This was another world of pain.

Every pathetic limb in his body was being torn, ripped, shredded. At a cellular level, this was hellfire, and then multiplied by seven. It was the kind of pain that was so agonising that it hurt to even scream. Sasuke was silent, whimpering like an injured rabbit. He didn't even care how pathetic he must've looked. The only thought available to him was how much it hurts, when it was going to end and how much he regretted this shitty idea.

He might've figured out why the time travel process into the past carried a risk of death: the pain could send you into shock and ultimately kill you. Sasuke diverted his mind with a degree of success - he was counting the seconds.
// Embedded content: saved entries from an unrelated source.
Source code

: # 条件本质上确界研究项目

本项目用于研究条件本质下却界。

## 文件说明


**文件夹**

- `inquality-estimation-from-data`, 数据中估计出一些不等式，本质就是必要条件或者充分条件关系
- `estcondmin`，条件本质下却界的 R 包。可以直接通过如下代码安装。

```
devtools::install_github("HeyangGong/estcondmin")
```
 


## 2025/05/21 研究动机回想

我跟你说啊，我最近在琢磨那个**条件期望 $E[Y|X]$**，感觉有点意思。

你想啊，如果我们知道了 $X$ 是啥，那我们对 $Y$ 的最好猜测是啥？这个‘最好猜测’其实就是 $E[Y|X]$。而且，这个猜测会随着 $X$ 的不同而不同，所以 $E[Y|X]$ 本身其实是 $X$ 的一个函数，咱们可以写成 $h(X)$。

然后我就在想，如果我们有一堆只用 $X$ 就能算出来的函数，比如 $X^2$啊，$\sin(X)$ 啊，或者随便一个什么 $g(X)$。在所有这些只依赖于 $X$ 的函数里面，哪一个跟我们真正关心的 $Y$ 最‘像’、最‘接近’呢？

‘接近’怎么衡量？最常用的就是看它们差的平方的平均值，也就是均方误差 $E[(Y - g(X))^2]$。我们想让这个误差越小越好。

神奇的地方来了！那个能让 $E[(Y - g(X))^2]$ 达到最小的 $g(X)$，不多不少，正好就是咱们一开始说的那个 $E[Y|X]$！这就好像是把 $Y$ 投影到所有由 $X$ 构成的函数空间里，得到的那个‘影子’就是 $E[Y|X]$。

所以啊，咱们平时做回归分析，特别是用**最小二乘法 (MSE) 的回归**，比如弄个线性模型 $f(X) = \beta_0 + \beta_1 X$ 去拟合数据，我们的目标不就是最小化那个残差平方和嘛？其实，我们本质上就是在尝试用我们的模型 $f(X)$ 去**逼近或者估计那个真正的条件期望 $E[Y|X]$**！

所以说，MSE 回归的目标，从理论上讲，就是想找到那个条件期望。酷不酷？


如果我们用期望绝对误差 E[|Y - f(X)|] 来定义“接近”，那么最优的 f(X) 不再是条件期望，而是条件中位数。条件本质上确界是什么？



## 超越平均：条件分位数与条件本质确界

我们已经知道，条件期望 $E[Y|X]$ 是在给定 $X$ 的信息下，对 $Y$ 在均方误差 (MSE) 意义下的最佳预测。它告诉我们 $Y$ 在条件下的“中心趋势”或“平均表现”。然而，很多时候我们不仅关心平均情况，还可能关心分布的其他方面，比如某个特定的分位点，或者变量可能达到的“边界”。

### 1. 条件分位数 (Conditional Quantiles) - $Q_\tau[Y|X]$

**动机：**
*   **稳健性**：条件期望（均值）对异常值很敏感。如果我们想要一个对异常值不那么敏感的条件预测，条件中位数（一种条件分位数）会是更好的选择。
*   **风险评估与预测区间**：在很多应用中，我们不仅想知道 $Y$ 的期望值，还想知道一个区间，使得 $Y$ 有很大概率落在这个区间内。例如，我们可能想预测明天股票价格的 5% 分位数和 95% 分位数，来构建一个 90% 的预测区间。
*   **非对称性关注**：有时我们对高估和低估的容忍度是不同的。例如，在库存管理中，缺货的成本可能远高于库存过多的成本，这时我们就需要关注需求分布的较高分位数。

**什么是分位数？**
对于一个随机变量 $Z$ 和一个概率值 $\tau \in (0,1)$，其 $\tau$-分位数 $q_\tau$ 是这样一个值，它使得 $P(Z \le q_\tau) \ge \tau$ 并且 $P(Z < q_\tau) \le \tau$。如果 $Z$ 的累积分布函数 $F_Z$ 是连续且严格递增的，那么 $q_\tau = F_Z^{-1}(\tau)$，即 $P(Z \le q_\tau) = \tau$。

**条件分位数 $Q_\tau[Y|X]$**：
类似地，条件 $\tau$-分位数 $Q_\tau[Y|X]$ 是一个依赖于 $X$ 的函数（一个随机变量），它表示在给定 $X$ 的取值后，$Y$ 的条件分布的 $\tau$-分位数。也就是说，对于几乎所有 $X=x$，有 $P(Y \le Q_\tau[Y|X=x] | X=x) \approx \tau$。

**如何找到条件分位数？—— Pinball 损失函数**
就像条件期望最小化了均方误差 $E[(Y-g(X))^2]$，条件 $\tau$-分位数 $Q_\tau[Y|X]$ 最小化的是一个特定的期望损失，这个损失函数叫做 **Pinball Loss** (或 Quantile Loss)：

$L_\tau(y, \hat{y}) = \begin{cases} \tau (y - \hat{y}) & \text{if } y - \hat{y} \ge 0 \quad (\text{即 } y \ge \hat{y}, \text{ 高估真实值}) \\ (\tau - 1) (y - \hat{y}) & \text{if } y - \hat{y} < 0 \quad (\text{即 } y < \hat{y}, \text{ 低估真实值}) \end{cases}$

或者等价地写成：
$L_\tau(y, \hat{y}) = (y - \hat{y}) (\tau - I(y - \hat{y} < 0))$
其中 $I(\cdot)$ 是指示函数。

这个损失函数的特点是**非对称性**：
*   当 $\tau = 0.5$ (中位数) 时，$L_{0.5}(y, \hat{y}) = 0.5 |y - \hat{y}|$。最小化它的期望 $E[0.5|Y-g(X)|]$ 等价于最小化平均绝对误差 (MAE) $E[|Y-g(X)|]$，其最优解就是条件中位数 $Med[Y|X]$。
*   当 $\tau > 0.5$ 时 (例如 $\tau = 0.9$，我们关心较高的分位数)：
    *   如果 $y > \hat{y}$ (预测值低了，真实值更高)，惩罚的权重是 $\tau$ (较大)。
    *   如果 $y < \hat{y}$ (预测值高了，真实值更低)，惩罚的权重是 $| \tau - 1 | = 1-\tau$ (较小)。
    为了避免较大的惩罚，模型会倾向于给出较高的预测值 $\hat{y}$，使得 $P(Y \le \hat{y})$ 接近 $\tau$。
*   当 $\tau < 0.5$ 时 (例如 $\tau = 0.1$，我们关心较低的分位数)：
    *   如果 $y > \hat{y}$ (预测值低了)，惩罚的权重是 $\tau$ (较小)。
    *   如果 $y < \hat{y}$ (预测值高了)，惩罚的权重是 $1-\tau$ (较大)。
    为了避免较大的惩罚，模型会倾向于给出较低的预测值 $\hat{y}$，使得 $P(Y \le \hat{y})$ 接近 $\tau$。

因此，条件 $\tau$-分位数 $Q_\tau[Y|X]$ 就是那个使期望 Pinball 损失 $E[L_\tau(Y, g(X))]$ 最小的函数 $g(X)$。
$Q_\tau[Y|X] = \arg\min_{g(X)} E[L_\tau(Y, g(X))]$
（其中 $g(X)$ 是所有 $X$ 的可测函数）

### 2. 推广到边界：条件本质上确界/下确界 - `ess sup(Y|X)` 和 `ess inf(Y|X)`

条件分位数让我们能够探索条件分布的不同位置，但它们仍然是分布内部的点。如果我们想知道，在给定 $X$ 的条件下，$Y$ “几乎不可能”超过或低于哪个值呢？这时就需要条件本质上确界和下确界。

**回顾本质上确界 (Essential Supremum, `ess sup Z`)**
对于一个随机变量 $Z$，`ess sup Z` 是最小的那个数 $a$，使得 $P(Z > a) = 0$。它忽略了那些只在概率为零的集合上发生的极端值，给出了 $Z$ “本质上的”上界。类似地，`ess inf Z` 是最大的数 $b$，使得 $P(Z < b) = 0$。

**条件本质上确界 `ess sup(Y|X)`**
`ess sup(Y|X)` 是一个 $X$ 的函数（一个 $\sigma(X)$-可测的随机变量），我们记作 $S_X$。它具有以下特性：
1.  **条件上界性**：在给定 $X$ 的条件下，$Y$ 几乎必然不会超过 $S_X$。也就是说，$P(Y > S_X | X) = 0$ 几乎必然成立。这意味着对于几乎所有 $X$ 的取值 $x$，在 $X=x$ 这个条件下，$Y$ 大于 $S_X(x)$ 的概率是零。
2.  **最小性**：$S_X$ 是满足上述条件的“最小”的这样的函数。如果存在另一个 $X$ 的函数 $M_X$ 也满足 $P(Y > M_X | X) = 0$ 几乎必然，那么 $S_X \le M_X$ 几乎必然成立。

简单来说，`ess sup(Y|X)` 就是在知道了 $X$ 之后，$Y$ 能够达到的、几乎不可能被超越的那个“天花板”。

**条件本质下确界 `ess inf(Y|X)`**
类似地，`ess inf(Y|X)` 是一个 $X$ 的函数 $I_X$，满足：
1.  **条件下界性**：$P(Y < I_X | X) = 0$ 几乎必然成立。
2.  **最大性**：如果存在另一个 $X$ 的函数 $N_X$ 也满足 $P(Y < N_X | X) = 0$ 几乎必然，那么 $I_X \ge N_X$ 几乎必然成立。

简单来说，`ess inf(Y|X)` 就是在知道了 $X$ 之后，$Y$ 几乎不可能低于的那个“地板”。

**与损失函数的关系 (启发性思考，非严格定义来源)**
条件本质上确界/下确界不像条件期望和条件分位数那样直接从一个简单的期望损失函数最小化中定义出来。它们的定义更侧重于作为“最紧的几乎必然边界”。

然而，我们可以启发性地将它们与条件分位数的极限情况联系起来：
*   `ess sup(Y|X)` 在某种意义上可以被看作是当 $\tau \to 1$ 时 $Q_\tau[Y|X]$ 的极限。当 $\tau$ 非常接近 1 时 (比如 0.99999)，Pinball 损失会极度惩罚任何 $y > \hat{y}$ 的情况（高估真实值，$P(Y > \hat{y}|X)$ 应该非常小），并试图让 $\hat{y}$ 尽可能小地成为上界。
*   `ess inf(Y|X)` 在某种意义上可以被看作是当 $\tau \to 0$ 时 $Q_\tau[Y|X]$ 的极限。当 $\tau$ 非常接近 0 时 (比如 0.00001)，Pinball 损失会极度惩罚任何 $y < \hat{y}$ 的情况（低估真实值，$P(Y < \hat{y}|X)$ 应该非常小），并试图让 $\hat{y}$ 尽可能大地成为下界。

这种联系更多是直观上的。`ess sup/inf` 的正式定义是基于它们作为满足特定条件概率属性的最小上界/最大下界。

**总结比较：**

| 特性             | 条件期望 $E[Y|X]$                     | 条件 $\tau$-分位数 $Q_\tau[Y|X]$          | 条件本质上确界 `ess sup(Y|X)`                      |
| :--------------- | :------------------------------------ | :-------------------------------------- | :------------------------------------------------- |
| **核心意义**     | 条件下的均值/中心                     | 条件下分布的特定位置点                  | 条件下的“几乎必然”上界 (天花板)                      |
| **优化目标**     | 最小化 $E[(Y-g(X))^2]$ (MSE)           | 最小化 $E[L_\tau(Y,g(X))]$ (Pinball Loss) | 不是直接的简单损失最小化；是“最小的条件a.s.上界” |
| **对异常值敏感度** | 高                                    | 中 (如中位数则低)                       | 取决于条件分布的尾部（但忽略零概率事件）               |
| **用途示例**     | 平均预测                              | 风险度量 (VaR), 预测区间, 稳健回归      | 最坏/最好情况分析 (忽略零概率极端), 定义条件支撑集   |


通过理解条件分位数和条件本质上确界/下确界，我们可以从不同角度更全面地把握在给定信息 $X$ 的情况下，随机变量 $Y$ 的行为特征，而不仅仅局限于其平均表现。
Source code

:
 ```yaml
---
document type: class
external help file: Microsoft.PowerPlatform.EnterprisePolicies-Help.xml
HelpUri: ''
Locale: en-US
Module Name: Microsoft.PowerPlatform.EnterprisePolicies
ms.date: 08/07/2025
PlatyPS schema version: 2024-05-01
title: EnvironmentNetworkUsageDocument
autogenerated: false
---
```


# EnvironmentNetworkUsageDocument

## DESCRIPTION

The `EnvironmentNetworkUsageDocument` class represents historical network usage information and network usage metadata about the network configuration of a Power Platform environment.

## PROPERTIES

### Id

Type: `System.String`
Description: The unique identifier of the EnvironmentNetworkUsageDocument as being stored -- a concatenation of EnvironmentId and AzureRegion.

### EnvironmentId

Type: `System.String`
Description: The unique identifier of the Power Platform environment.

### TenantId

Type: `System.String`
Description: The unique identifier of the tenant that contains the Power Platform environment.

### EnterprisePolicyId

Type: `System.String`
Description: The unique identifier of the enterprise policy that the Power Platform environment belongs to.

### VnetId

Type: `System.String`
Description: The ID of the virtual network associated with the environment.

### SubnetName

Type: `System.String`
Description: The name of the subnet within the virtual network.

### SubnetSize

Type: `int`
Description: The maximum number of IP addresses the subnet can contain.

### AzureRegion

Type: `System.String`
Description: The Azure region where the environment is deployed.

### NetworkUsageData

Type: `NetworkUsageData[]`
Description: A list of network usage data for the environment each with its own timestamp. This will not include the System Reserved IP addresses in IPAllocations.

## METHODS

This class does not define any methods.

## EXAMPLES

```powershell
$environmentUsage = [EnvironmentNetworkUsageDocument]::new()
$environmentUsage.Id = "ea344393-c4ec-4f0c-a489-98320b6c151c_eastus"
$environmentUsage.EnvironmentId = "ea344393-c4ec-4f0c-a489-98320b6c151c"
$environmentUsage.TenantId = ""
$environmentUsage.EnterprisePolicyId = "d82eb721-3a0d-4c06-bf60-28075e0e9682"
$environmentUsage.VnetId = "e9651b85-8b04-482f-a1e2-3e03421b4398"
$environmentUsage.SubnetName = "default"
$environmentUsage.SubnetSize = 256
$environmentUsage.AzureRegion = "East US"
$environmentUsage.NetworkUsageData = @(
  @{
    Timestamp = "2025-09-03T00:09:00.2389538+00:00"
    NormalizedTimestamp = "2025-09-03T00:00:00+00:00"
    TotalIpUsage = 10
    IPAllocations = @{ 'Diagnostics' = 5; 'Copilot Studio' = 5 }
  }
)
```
One, two, three, forty, seventy nine, one hundred and sixty three, one hundred and eighty four, two hundred and twenty seven, three hundred and nine, four hundred and eighty one-

Eight minutes and one second. The majority of the pain subsided from death-like to excruciating, but it felt heavenly in comparison.

With his mind no longer focused on the pain, it was free to roam and scour the surroundings. It was tranquil if you got past the agony. Sasuke was literally floating in space, presumably some kind of medium for time. His breathing was fine, if a little ragged. There was a good oxygen supply, though he supposed science couldn't compete with whatever the hell this was.

Another aspect of the pain was the chakra depletion. Chakra seemed to be getting siphoned out of his body, and yet Sasuke somehow clung onto a morsel. If it weren't for his accelerated healing schtick, it'd take a whole week to recuperate. He watched his own body float around in space before ink-like tentacles wrapped around his torso and viciously tugged him towards one of the mirror-like stars.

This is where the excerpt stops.